Records shown ->

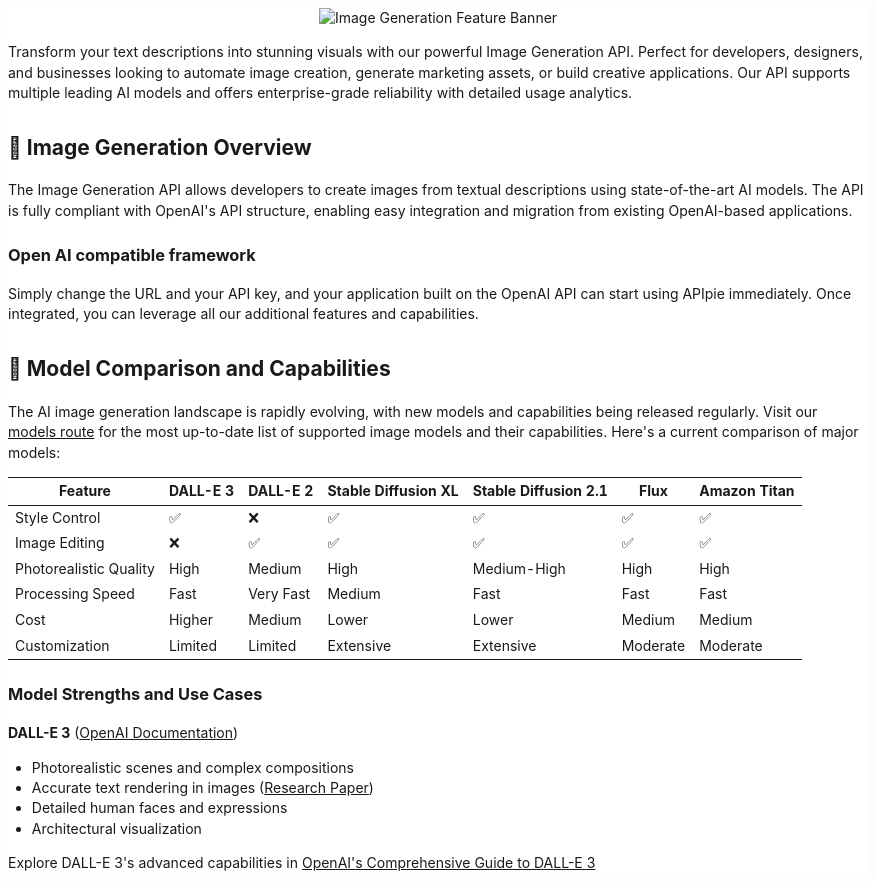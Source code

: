 <div align="center">
    <img src="https://apipie.ai/docs/img/Features/images-banner.png" alt="Image Generation Feature Banner" width="100%" />
</div>

Transform your text descriptions into stunning visuals with our powerful Image Generation API. Perfect for developers, designers, and businesses looking to automate image creation, generate marketing assets, or build creative applications. Our API supports multiple leading AI models and offers enterprise-grade reliability with detailed usage analytics.

## 🎨 Image Generation Overview

The Image Generation API allows developers to create images from textual descriptions using state-of-the-art AI models. The API is fully compliant with OpenAI's API structure, enabling easy integration and migration from existing OpenAI-based applications.

### Open AI compatible framework

Simply change the URL and your API key, and your application built on the OpenAI API can start using APIpie immediately. Once integrated, you can leverage all our additional features and capabilities.

## 🎯 Model Comparison and Capabilities

The AI image generation landscape is rapidly evolving, with new models and capabilities being released regularly. Visit our [models route](https://APIpie.ai/docs/Features/Models) for the most up-to-date list of supported image models and their capabilities. Here's a current comparison of major models:

| Feature | DALL-E 3 | DALL-E 2 | Stable Diffusion XL | Stable Diffusion 2.1 | Flux | Amazon Titan |
|---------|----------|-----------|---------------------|---------------------|------|---------------|
| Style Control | ✅ | ❌ | ✅ | ✅ | ✅ | ✅ |
| Image Editing | ❌ | ✅ | ✅ | ✅ | ✅ | ✅ |
| Photorealistic Quality | High | Medium | High | Medium-High | High | High |
| Processing Speed | Fast | Very Fast | Medium | Fast | Fast | Fast |
| Cost | Higher | Medium | Lower | Lower | Medium | Medium |
| Customization | Limited | Limited | Extensive | Extensive | Moderate | Moderate |

### Model Strengths and Use Cases

**DALL-E 3** ([OpenAI Documentation](https://platform.openai.com/docs/guides/images))
- Photorealistic scenes and complex compositions
- Accurate text rendering in images ([Research Paper](https://arxiv.org/abs/2304.14531))
- Detailed human faces and expressions
- Architectural visualization

Explore DALL-E 3's advanced capabilities in [OpenAI's Comprehensive Guide to DALL-E 3](https://openai.com/blog/dall-e-3)
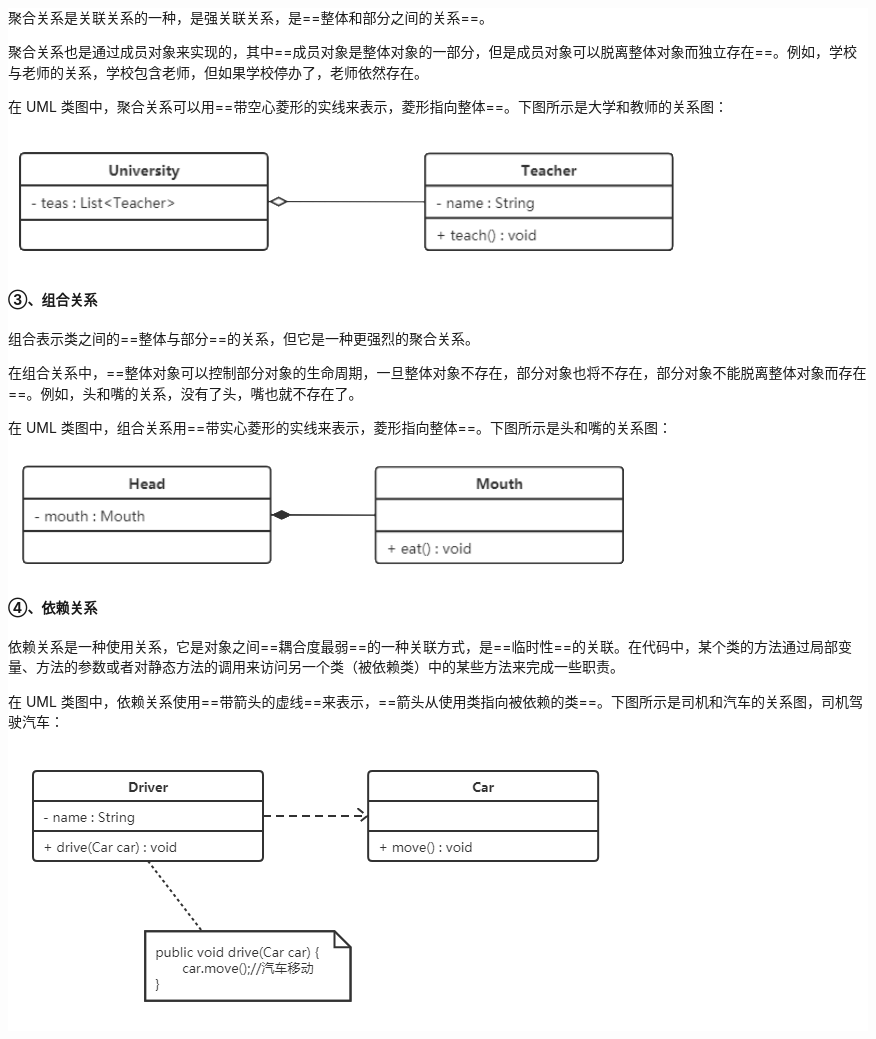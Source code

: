 聚合关系是关联关系的一种，是强关联关系，是==整体和部分之间的关系==。

聚合关系也是通过成员对象来实现的，其中==成员对象是整体对象的一部分，但是成员对象可以脱离整体对象而独立存在==。例如，学校与老师的关系，学校包含老师，但如果学校停办了，老师依然存在。

在 UML 类图中，聚合关系可以用==带空心菱形的实线来表示，菱形指向整体==。下图所示是大学和教师的关系图：

![](images\01_设计模式基础\image-20191229173422328.png)



#### ③、组合关系

组合表示类之间的==整体与部分==的关系，但它是一种更强烈的聚合关系。

在组合关系中，==整体对象可以控制部分对象的生命周期，一旦整体对象不存在，部分对象也将不存在，部分对象不能脱离整体对象而存在==。例如，头和嘴的关系，没有了头，嘴也就不存在了。

在 UML 类图中，组合关系用==带实心菱形的实线来表示，菱形指向整体==。下图所示是头和嘴的关系图：

![](images\01_设计模式基础\image-20191229173455149.png)



#### ④、依赖关系

依赖关系是一种使用关系，它是对象之间==耦合度最弱==的一种关联方式，是==临时性==的关联。在代码中，某个类的方法通过局部变量、方法的参数或者对静态方法的调用来访问另一个类（被依赖类）中的某些方法来完成一些职责。

在 UML 类图中，依赖关系使用==带箭头的虚线==来表示，==箭头从使用类指向被依赖的类==。下图所示是司机和汽车的关系图，司机驾驶汽车：

![](images\01_设计模式基础\image-20191229173518926.png)
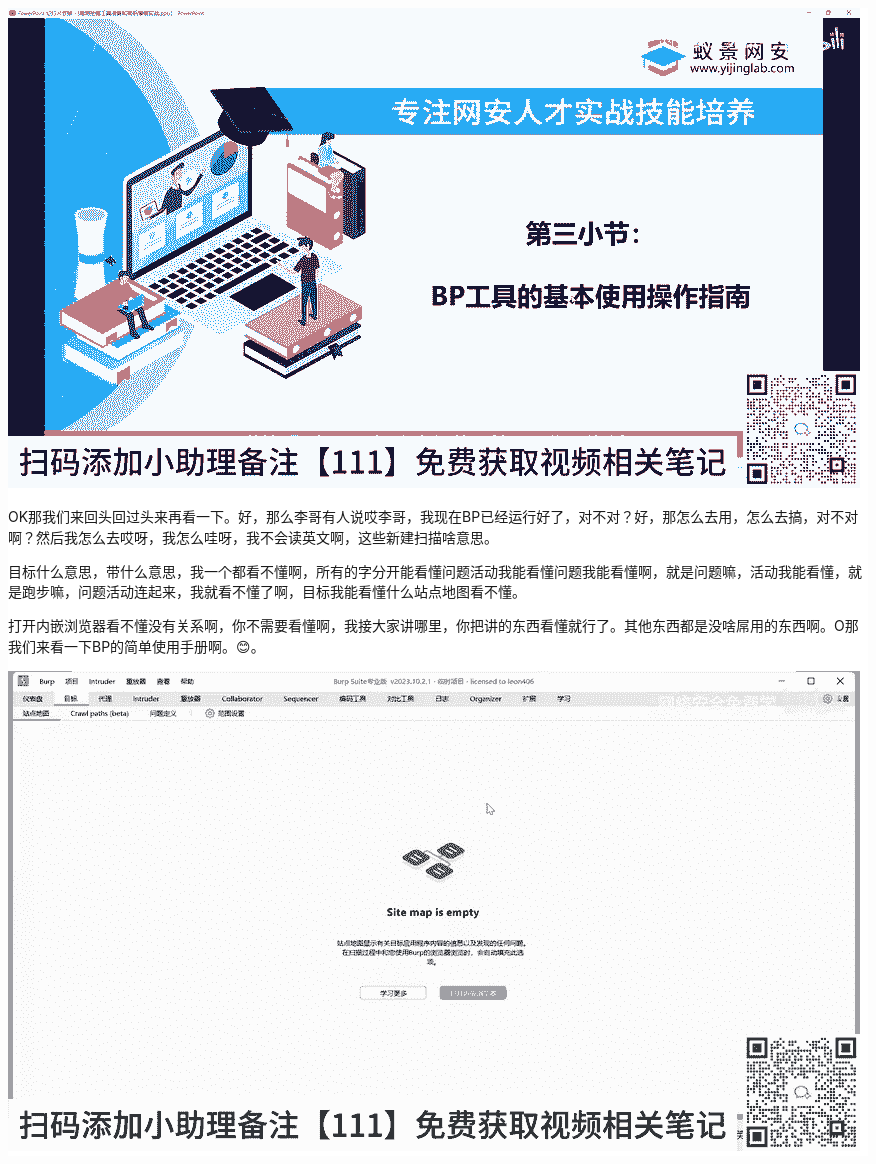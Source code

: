 ![](img/44abafa3d44fbc23d629a29d33052bc9_31.png)

OK那我们来回头回过头来再看一下。好，那么李哥有人说哎李哥，我现在BP已经运行好了，对不对？好，那怎么去用，怎么去搞，对不对啊？然后我怎么去哎呀，我怎么哇呀，我不会读英文啊，这些新建扫描啥意思。

目标什么意思，带什么意思，我一个都看不懂啊，所有的字分开能看懂问题活动我能看懂问题我能看懂啊，就是问题嘛，活动我能看懂，就是跑步嘛，问题活动连起来，我就看不懂了啊，目标我能看懂什么站点地图看不懂。

打开内嵌浏览器看不懂没有关系啊，你不需要看懂啊，我接大家讲哪里，你把讲的东西看懂就行了。其他东西都是没啥屌用的东西啊。O那我们来看一下BP的简单使用手册啊。😊。



![](img/44abafa3d44fbc23d629a29d33052bc9_33.png)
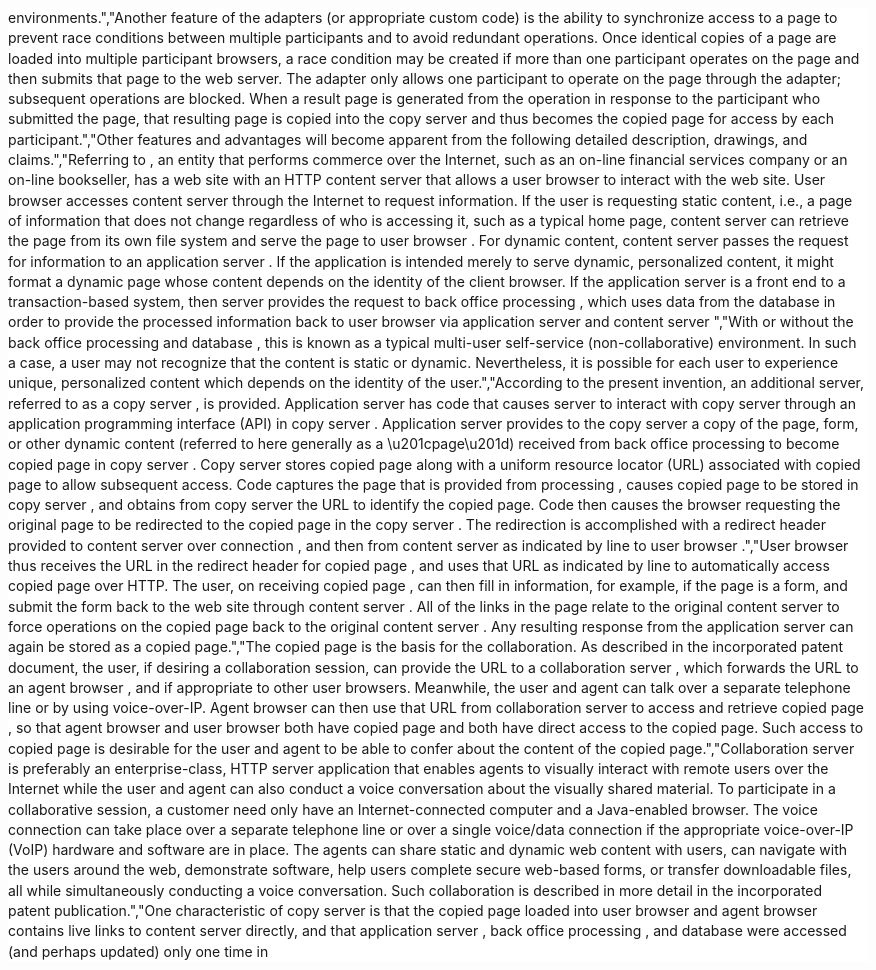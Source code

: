 environments.","Another feature of the adapters (or appropriate custom code) is the ability to synchronize access to a page to prevent race conditions between multiple participants and to avoid redundant operations. Once identical copies of a page are loaded into multiple participant browsers, a race condition may be created if more than one participant operates on the page and then submits that page to the web server. The adapter only allows one participant to operate on the page through the adapter; subsequent operations are blocked. When a result page is generated from the operation in response to the participant who submitted the page, that resulting page is copied into the copy server and thus becomes the copied page for access by each participant.","Other features and advantages will become apparent from the following detailed description, drawings, and claims.","Referring to , an entity  that performs commerce over the Internet, such as an on-line financial services company or an on-line bookseller, has a web site with an HTTP content server  that allows a user browser  to interact with the web site. User browser  accesses content server  through the Internet to request information. If the user is requesting static content, i.e., a page of information that does not change regardless of who is accessing it, such as a typical home page, content server  can retrieve the page from its own file system  and serve the page to user browser . For dynamic content, content server  passes the request for information to an application server . If the application is intended merely to serve dynamic, personalized content, it might format a dynamic page whose content depends on the identity of the client browser. If the application server is a front end to a transaction-based system, then server  provides the request to back office processing , which uses data from the database  in order to provide the processed information back to user browser  via application server  and content server ","With or without the back office processing  and database , this is known as a typical multi-user self-service (non-collaborative) environment. In such a case, a user may not recognize that the content is static or dynamic. Nevertheless, it is possible for each user to experience unique, personalized content which depends on the identity of the user.","According to the present invention, an additional server, referred to as a copy server , is provided. Application server  has code  that causes server  to interact with copy server  through an application programming interface (API)  in copy server . Application server  provides to the copy server a copy of the page, form, or other dynamic content (referred to here generally as a \u201cpage\u201d) received from back office processing  to become copied page  in copy server . Copy server  stores copied page  along with a uniform resource locator (URL) associated with copied page  to allow subsequent access. Code  captures the page that is provided from processing , causes copied page  to be stored in copy server , and obtains from copy server  the URL to identify the copied page. Code  then causes the browser requesting the original page to be redirected to the copied page  in the copy server . The redirection is accomplished with a redirect header provided to content server  over connection , and then from content server  as indicated by line  to user browser .","User browser  thus receives the URL in the redirect header for copied page , and uses that URL as indicated by line  to automatically access copied page  over HTTP. The user, on receiving copied page , can then fill in information, for example, if the page is a form, and submit the form back to the web site through content server . All of the links in the page relate to the original content server  to force operations on the copied page back to the original content server . Any resulting response from the application server can again be stored as a copied page.","The copied page is the basis for the collaboration. As described in the incorporated patent document, the user, if desiring a collaboration session, can provide the URL to a collaboration server , which forwards the URL to an agent browser , and if appropriate to other user browsers. Meanwhile, the user and agent can talk over a separate telephone line  or by using voice-over-IP. Agent browser  can then use that URL from collaboration server  to access and retrieve copied page , so that agent browser  and user browser  both have copied page  and both have direct access to the copied page. Such access to copied page  is desirable for the user and agent to be able to confer about the content of the copied page.","Collaboration server  is preferably an enterprise-class, HTTP server application that enables agents to visually interact with remote users over the Internet while the user and agent can also conduct a voice conversation about the visually shared material. To participate in a collaborative session, a customer need only have an Internet-connected computer and a Java-enabled browser. The voice connection can take place over a separate telephone line or over a single voice\/data connection if the appropriate voice-over-IP (VoIP) hardware and software are in place. The agents can share static and dynamic web content with users, can navigate with the users around the web, demonstrate software, help users complete secure web-based forms, or transfer downloadable files, all while simultaneously conducting a voice conversation. Such collaboration is described in more detail in the incorporated patent publication.","One characteristic of copy server  is that the copied page loaded into user browser and agent browser contains live links to content server  directly, and that application server , back office processing , and database  were accessed (and perhaps updated) only one time in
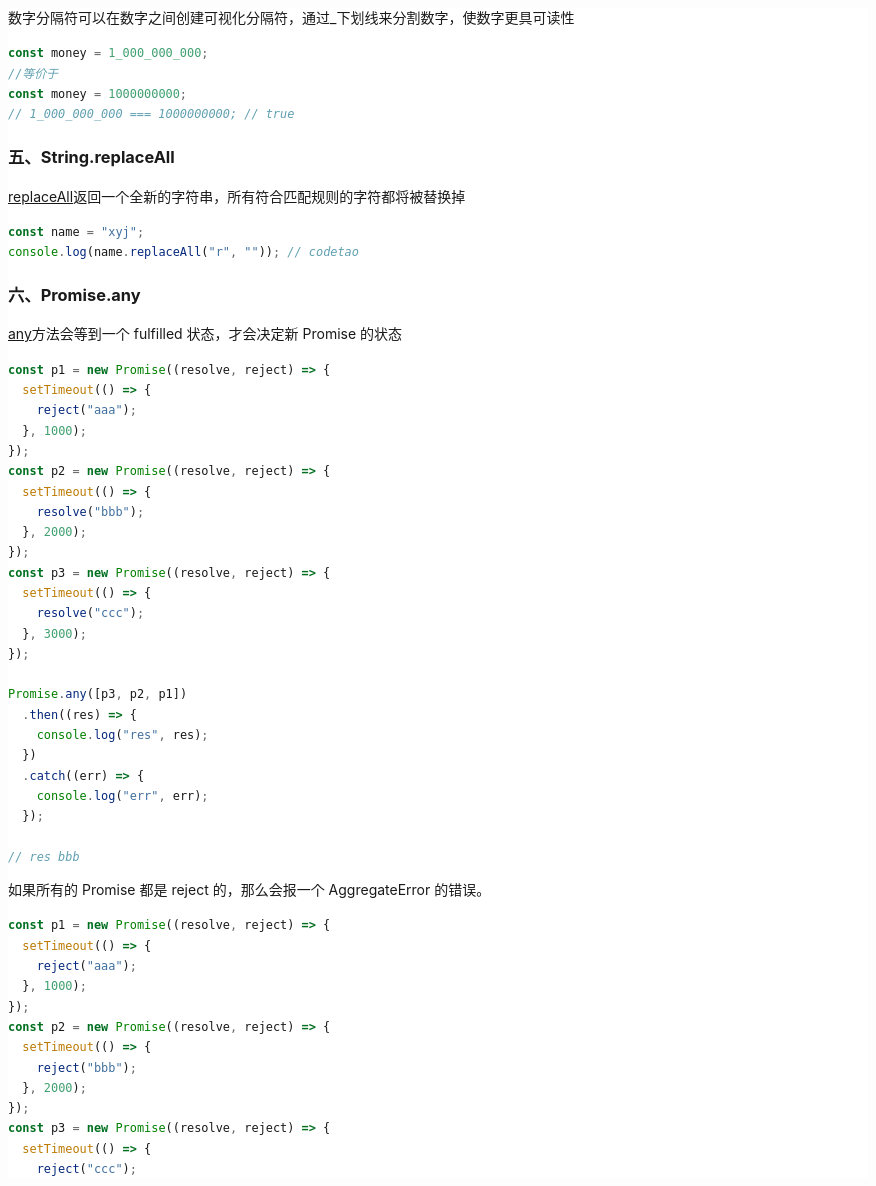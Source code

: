 数字分隔符可以在数字之间创建可视化分隔符，通过\_下划线来分割数字，使数字更具可读性

```js
const money = 1_000_000_000;
//等价于
const money = 1000000000;
// 1_000_000_000 === 1000000000; // true
```

### 五、String.replaceAll

[replaceAll](https://developer.mozilla.org/zh-CN/docs/Web/JavaScript/Reference/Global_Objects/String/replaceAll)返回一个全新的字符串，所有符合匹配规则的字符都将被替换掉

```js
const name = "xyj";
console.log(name.replaceAll("r", "")); // codetao
```

### 六、Promise.any

[any](https://developer.mozilla.org/zh-CN/docs/Web/JavaScript/Reference/Global_Objects/Promise/any)方法会等到一个 fulfilled 状态，才会决定新 Promise 的状态

```js
const p1 = new Promise((resolve, reject) => {
  setTimeout(() => {
    reject("aaa");
  }, 1000);
});
const p2 = new Promise((resolve, reject) => {
  setTimeout(() => {
    resolve("bbb");
  }, 2000);
});
const p3 = new Promise((resolve, reject) => {
  setTimeout(() => {
    resolve("ccc");
  }, 3000);
});

Promise.any([p3, p2, p1])
  .then((res) => {
    console.log("res", res);
  })
  .catch((err) => {
    console.log("err", err);
  });

// res bbb
```

如果所有的 Promise 都是 reject 的，那么会报一个 AggregateError 的错误。

```js
const p1 = new Promise((resolve, reject) => {
  setTimeout(() => {
    reject("aaa");
  }, 1000);
});
const p2 = new Promise((resolve, reject) => {
  setTimeout(() => {
    reject("bbb");
  }, 2000);
});
const p3 = new Promise((resolve, reject) => {
  setTimeout(() => {
    reject("ccc");
```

Problem to solve ->
The answer must be an exact copy of the lines above, from the start of the records through the line with "## 🎯 Model Comparison and Capabilities", and of nothing else; no pictures belong in it.

Your response ->
Source code

: <div align="center">
    <img src="https://apipie.ai/docs/img/Features/images-banner.png" alt="Image Generation Feature Banner" width="100%" />
</div>

Transform your text descriptions into stunning visuals with our powerful Image Generation API. Perfect for developers, designers, and businesses looking to automate image creation, generate marketing assets, or build creative applications. Our API supports multiple leading AI models and offers enterprise-grade reliability with detailed usage analytics.

## 🎨 Image Generation Overview

The Image Generation API allows developers to create images from textual descriptions using state-of-the-art AI models. The API is fully compliant with OpenAI's API structure, enabling easy integration and migration from existing OpenAI-based applications.

### Open AI compatible framework

Simply change the URL and your API key, and your application built on the OpenAI API can start using APIpie immediately. Once integrated, you can leverage all our additional features and capabilities.

## 🎯 Model Comparison and Capabilities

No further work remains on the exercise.